Data records
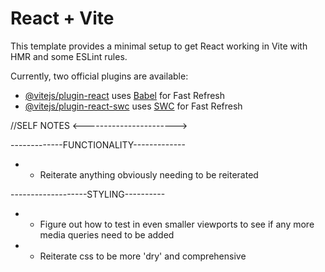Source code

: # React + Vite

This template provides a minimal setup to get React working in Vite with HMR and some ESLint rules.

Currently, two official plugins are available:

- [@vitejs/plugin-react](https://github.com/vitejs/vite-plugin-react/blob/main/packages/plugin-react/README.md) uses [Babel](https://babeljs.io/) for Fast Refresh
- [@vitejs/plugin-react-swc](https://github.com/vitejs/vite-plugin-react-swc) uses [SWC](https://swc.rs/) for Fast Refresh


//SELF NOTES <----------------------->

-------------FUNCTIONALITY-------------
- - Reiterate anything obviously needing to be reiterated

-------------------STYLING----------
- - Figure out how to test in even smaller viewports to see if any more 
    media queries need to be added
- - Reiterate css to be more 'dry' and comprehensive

==

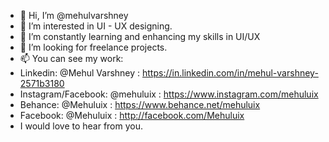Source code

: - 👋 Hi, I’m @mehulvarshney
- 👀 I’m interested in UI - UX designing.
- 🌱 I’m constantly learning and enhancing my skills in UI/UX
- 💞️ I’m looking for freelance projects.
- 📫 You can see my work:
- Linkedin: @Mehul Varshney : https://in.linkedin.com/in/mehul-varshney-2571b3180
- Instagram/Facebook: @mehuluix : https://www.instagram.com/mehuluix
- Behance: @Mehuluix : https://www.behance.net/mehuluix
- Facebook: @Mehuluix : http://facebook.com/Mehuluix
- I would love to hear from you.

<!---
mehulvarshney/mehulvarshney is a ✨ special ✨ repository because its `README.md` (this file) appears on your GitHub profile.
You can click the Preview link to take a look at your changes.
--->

■ What to work on
Within the data above, the lines from the one with "[SWC](https://swc.rs/) for Fast Refresh" to the one with "- - Reiterate css" must be repeated exactly; no other line belongs in the answer.

■ Written answer
- [@vitejs/plugin-react-swc](https://github.com/vitejs/vite-plugin-react-swc) uses [SWC](https://swc.rs/) for Fast Refresh


//SELF NOTES <----------------------->

-------------FUNCTIONALITY-------------
- - Reiterate anything obviously needing to be reiterated

-------------------STYLING----------
- - Figure out how to test in even smaller viewports to see if any more 
    media queries need to be added
- - Reiterate css to be more 'dry' and comprehensive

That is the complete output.